Every non-2xx response carries one shape:

{ "error": { "code": "...", "message": "...", "details": [...] } }

code is the stable, machine-readable identifier; message is for humans; details carries structured extras where an endpoint documents them (for example, a validator’s error list, or the allowed values for a rejected priority).

Code HTTP status Meaning
unauthorized 401 missing, invalid, expired, or revoked token
forbidden 403 authenticated, but the route needs the admin gate, an ownership gate, or a bound person node
not_found 404 unknown node, route, or resource
conflict 409 id collision on create, revision mismatch on update, or a lease held by someone else
transition_denied 409 the active schema’s transition gate refused the status change; the message carries the gate’s reason
lease_expired 409 a workflow step’s lease expired or was superseded
outcome_conflict 409 a same-generation step retry disagrees with the recorded outcome — redo under a fresh lease
not_ready 409 the resource is not in a claimable/actionable state
invalid_node 422 validation failure; details carries the validator’s errors verbatim
too_large 413 request body over the 1 MB cap
rate_limited 429 back off and retry
ingestion_unavailable 503 the capture path’s ingestion model is unreachable
unimplemented 501 the route exists but is not implemented on this server
internal 500 server fault

A 429 rate_limited response should carry a Retry-After header (delay seconds or an HTTP-date); honor it, otherwise back off exponentially with a cap before retrying.
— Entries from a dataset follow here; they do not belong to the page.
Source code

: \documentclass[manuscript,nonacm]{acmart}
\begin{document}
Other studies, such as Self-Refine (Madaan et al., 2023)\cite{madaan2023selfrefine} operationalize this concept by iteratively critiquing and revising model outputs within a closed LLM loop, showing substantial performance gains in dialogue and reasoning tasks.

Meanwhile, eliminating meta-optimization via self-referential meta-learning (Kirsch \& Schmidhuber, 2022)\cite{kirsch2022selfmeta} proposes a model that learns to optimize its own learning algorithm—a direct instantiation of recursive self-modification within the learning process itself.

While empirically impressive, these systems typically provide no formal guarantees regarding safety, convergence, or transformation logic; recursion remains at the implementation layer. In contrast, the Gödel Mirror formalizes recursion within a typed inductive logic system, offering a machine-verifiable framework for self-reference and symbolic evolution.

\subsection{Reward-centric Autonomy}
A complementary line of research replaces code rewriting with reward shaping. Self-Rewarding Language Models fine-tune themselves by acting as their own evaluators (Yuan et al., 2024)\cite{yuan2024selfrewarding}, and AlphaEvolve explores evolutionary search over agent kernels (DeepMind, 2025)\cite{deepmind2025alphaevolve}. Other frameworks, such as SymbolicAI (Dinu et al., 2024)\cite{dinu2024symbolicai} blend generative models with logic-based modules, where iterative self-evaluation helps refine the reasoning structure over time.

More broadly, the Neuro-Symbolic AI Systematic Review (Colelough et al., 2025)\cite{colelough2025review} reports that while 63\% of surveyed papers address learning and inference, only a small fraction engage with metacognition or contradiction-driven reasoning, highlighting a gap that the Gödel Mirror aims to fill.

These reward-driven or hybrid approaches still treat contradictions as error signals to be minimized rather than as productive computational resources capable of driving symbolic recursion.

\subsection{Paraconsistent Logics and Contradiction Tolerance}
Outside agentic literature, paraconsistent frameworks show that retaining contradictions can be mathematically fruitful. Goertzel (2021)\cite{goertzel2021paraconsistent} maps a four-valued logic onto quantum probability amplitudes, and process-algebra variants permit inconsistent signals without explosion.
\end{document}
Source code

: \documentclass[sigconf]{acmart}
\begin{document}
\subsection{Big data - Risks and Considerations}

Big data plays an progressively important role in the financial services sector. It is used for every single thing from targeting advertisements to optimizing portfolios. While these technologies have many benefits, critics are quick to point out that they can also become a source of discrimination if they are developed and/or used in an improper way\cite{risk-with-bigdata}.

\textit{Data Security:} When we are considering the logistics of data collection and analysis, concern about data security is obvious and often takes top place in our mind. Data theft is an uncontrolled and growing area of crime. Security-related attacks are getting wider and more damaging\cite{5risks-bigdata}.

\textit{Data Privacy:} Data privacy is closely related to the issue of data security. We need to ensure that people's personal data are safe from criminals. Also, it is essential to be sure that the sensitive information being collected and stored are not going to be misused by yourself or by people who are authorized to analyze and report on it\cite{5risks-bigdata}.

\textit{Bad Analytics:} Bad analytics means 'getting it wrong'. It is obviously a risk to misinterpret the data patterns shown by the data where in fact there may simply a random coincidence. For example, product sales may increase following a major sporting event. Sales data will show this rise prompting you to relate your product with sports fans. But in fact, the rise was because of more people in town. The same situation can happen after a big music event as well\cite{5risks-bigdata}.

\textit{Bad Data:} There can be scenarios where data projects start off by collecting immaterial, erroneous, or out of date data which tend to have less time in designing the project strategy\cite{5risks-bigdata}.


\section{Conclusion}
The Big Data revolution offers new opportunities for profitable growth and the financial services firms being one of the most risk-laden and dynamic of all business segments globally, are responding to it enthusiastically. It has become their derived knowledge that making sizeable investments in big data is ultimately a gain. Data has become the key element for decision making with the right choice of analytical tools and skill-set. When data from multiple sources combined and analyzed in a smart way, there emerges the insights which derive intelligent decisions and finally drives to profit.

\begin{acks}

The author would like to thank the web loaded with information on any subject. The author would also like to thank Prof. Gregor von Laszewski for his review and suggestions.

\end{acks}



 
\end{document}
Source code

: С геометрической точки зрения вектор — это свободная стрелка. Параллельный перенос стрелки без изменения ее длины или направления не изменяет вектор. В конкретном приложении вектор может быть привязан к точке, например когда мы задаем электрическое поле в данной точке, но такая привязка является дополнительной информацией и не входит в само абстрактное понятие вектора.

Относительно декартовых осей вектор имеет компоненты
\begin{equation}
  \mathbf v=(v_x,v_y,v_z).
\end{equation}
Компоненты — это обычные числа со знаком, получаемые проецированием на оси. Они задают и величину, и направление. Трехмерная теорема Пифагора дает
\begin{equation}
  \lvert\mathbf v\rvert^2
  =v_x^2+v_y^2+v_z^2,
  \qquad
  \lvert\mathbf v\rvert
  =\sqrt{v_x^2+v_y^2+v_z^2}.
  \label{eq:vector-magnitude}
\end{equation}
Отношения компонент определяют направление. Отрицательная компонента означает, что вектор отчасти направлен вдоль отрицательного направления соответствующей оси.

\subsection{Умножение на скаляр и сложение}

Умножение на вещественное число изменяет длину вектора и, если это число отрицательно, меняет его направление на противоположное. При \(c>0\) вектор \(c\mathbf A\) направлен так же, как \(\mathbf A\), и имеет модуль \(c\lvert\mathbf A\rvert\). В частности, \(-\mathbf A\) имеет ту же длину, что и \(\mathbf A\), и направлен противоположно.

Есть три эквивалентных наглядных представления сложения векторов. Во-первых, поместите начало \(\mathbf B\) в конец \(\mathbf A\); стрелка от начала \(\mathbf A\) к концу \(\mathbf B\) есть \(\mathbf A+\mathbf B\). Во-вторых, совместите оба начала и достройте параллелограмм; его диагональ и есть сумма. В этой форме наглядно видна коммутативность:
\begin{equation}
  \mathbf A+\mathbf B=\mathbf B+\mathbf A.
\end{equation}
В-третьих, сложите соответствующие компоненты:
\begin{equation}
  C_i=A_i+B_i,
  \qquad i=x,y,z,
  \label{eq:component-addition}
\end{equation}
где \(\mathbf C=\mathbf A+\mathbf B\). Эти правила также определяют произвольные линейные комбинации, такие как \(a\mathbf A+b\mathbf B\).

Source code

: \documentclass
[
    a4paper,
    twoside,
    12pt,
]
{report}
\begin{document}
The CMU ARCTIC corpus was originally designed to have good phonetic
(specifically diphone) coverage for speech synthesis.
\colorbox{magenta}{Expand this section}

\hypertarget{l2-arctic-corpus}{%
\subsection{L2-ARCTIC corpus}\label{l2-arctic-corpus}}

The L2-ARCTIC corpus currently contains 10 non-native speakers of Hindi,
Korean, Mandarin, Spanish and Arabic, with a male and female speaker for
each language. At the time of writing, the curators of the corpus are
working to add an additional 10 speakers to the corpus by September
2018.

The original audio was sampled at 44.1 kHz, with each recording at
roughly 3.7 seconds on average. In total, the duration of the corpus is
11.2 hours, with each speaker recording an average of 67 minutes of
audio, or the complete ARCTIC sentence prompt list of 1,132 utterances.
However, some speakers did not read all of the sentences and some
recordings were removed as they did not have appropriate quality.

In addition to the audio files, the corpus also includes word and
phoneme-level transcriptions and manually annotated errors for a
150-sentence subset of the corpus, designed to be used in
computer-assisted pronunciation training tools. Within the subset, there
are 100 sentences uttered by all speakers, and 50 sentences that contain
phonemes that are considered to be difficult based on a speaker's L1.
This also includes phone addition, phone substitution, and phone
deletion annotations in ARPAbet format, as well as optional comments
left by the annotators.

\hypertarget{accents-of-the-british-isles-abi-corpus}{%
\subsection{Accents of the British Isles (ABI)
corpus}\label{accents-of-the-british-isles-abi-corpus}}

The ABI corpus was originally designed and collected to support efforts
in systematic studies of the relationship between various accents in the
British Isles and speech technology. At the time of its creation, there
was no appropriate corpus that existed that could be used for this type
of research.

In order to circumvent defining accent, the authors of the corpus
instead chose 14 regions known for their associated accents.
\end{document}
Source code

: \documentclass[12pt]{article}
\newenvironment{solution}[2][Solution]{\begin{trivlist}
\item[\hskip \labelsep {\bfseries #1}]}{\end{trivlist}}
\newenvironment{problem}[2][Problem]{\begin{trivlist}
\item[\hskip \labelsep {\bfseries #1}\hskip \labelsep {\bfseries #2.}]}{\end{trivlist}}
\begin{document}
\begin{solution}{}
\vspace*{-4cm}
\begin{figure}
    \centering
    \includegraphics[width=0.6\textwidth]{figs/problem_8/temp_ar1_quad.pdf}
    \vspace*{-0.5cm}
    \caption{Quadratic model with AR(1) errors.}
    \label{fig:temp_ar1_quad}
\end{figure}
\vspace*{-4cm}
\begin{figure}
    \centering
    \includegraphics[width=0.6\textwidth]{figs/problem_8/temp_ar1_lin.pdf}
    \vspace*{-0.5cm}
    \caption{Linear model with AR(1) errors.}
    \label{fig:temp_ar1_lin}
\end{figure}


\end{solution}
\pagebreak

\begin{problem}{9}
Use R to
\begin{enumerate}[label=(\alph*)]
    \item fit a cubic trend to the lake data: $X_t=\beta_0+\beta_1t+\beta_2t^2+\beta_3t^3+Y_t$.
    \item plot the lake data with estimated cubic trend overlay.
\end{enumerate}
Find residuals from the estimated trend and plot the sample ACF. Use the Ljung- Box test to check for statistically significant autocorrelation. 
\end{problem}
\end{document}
Mechanical writers that replay queued requests classify 401, 400, 413, and 422 as permanent — a revoked token will not un-revoke, an oversized body will not shrink — and dead-letter them rather than re-POSTing forever. 429 and 5xx stay transient and are retried with backoff.

Spor’s own client hooks go one step further: any non-200 means “behave as if the graph is empty”. Fail open, never block a session.

Spor was renamed from an earlier product, and every user-facing contract dual-reads the old spellings. No re-mint or client change is required:

Surface Current Legacy (still accepted)
Personal access tokens spor_pat_... sub_pat_...
OAuth access tokens spor_oat_... sub_oat_...
Client environment SPOR_SERVER, SPOR_TOKEN, SPOR_ORG SUBSTRATE_SERVER, SUBSTRATE_TOKEN, SUBSTRATE_ORG

The /v1/export response headers (x-substrate-head, x-substrate-node-count, x-substrate-skipped, x-substrate-auth-files) keep their legacy spelling deliberately — they are a wire contract and were not renamed. Keep reading the x-substrate-* names.